Friday, February 3, 2012
Public Spectacles, Amusements, and Objects Deserving Notice, February
I have an object deserving notice. Nineteenteen just crossed the 200 barrier—200 followers, that is. Thank you all! Marissa and I are delighted and honored you want to come along with us! And now, to our post.
Ah, February! The month of love! The beginning often starts out chilly in London but by the end of the month, daffodils are in bloom. So, as the days brighten and the air warms, what’s a young lady or gentleman to do for entertainment?
I have it on good authority that the concert of ancient music, Opera House on Haymarket, starts early this month. Also known as the King’s Concert, this group of talented musicians play no composition less than 25 years old (didn’t know you were ancient at 26, did you?). They play every Wednesday until the end of May. (They were actually part of the Academy of Ancient Music but had a bit of a spat about refusing to play newer music, so now they’re on their own!)
The Academy of Ancient Music, meanwhile, continues to perform once a fortnight at the gorgeous assembly room in the Crown and Anchor Tavern. The subscription for the 6 to 8 performances is a stiff four guineas (more than four pounds). While they favor classical music from the 1600s and 1700s, they occasionally play current songs. Gasp! Really!

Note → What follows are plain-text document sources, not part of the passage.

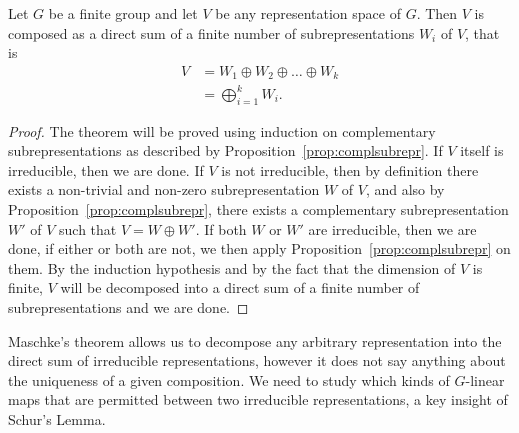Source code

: \begin{theorem}\label{thm:maschkes}
	Let $G$ be a finite group and let $V$ be any representation space of $G$. Then $V$ is composed as a direct sum of a finite number of subrepresentations $W_i$ of $V$, that is
	\begin{align*}
		V &= W_1 \oplus W_2 \oplus \dots \oplus W_k \\
		&= \bigoplus_{i=1}^k W_i.
	\end{align*}
\end{theorem}
\begin{proof}
	The theorem will be proved using induction on complementary subrepresentations as described by Proposition~\ref{prop:complsubrepr}. If $V$ itself is irreducible, then we are done. If $V$ is not irreducible, then by definition there exists a non-trivial and non-zero subrepresentation $W$ of $V$, and also by Proposition~\ref{prop:complsubrepr}, there exists a complementary subrepresentation $W'$ of $V$ such that $V = W \oplus W'$. If both $W$ or $W'$ are irreducible, then we are done, if either or both are not, we then apply Proposition~\ref{prop:complsubrepr} on them. By the induction hypothesis and by the fact that the dimension of $V$ is finite, $V$ will be decomposed into a direct sum of a finite number of subrepresentations and we are done.
\end{proof}


Maschke's theorem allows us to decompose any arbitrary representation into the direct sum of irreducible representations, however it does not say anything about the uniqueness of a given composition. We need to study which kinds of $G$-linear maps that are permitted between two irreducible representations, a key insight of Schur's Lemma.

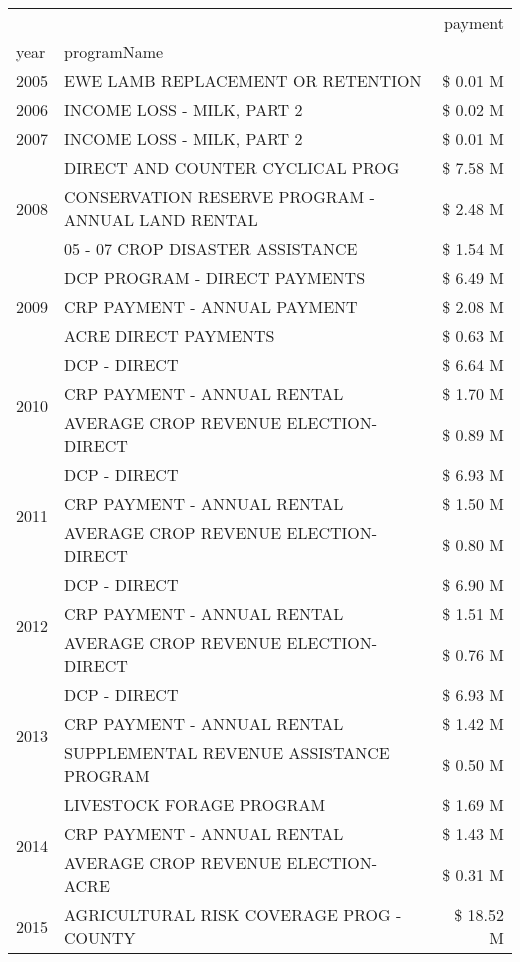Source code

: \begin{tabular}{llr}
\toprule
 &  & payment \\
year & programName &  \\
\midrule
2005 & EWE LAMB REPLACEMENT OR RETENTION & \$ 0.01 M \\
\cline{1-3}
2006 & INCOME LOSS - MILK, PART 2 & \$ 0.02 M \\
\cline{1-3}
2007 & INCOME LOSS - MILK, PART 2 & \$ 0.01 M \\
\cline{1-3}
\multirow[t]{3}{*}{2008} & DIRECT AND COUNTER CYCLICAL PROG & \$ 7.58 M \\
 & CONSERVATION RESERVE PROGRAM - ANNUAL LAND RENTAL & \$ 2.48 M \\
 & 05 - 07 CROP DISASTER ASSISTANCE & \$ 1.54 M \\
\cline{1-3}
\multirow[t]{3}{*}{2009} & DCP PROGRAM - DIRECT PAYMENTS & \$ 6.49 M \\
 & CRP PAYMENT - ANNUAL PAYMENT & \$ 2.08 M \\
 & ACRE DIRECT PAYMENTS & \$ 0.63 M \\
\cline{1-3}
\multirow[t]{3}{*}{2010} & DCP - DIRECT & \$ 6.64 M \\
 & CRP PAYMENT - ANNUAL RENTAL & \$ 1.70 M \\
 & AVERAGE CROP REVENUE ELECTION-DIRECT & \$ 0.89 M \\
\cline{1-3}
\multirow[t]{3}{*}{2011} & DCP - DIRECT & \$ 6.93 M \\
 & CRP PAYMENT - ANNUAL RENTAL & \$ 1.50 M \\
 & AVERAGE CROP REVENUE ELECTION-DIRECT & \$ 0.80 M \\
\cline{1-3}
\multirow[t]{3}{*}{2012} & DCP - DIRECT & \$ 6.90 M \\
 & CRP PAYMENT - ANNUAL RENTAL & \$ 1.51 M \\
 & AVERAGE CROP REVENUE ELECTION-DIRECT & \$ 0.76 M \\
\cline{1-3}
\multirow[t]{3}{*}{2013} & DCP - DIRECT & \$ 6.93 M \\
 & CRP PAYMENT - ANNUAL RENTAL & \$ 1.42 M \\
 & SUPPLEMENTAL REVENUE ASSISTANCE PROGRAM & \$ 0.50 M \\
\cline{1-3}
\multirow[t]{3}{*}{2014} & LIVESTOCK FORAGE PROGRAM & \$ 1.69 M \\
 & CRP PAYMENT - ANNUAL RENTAL & \$ 1.43 M \\
 & AVERAGE CROP REVENUE ELECTION-ACRE & \$ 0.31 M \\
\cline{1-3}
\multirow[t]{3}{*}{2015} & AGRICULTURAL RISK COVERAGE PROG - COUNTY & \$ 18.52 M \\

\end{tabular}

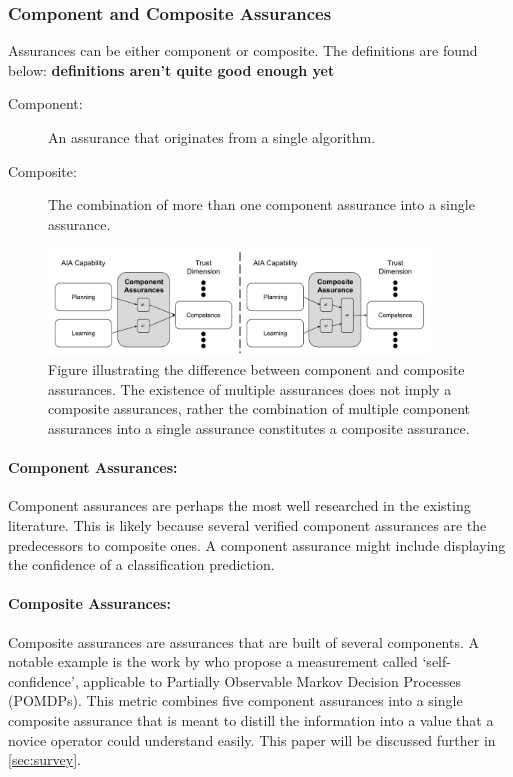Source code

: \subsubsection{Component and Composite Assurances}
Assurances can be either component or composite. The definitions are found below: \textbf{definitions aren't quite good enough yet}

\begin{description}
    \item [Component:] An assurance that originates from a single algorithm.
    \item [Composite:] The combination of more than one component assurance into a single assurance. 
\end{description}

\begin{figure}[!htbp]
    \centering
    \includegraphics[width=0.9\textwidth]{Figures/Assurance_component_composite.pdf}
    \caption{Figure illustrating the difference between component and composite assurances. The existence of multiple assurances does not imply a composite assurances, rather the combination of multiple component assurances into a single assurance constitutes a composite assurance.}
    \label{fig:assurance_mapping}
\end{figure}

\paragraph{Component Assurances:} Component assurances are perhaps the most well researched in the existing literature. This is likely because several verified component assurances are the predecessors to composite ones. A component assurance might include displaying the confidence of a classification prediction.

\paragraph{Composite Assurances:} Composite assurances are assurances that are built of several components. A notable example is the work by \citet{Aitken2016-cv} who propose a measurement called `self-confidence', applicable to Partially Observable Markov Decision Processes (POMDPs). This metric combines five component assurances into a single composite assurance that is meant to distill the information into a value that a novice operator could understand easily. This paper will be discussed further in \ref{sec:survey}.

If your tastes run to visual expression instead, you might try the British Gallery on Pall Mall, which opens around the 19th. The gallery features 300 to 400 paintings by Dutch and Flemish masters as well as British artists. While it is open to the public, subscription members of the Gallery are generally the aristocracy, so you might find yourself rubbing elbows with an eligible earl.
Not to be outdone, the Royal Academy of Art begins lectures around the 22nd. The lectures are free, but you’ll need to get a ticket from one of the Academicians. And don’t forget, once Lent starts, every Wednesday and Friday evenings you can hear oratorios at Covent Garden and Drury Lane Theatres.
Me? I intend to bundle up and take a walk in Hyde Park. There’s more than one way to catch that elusive earl.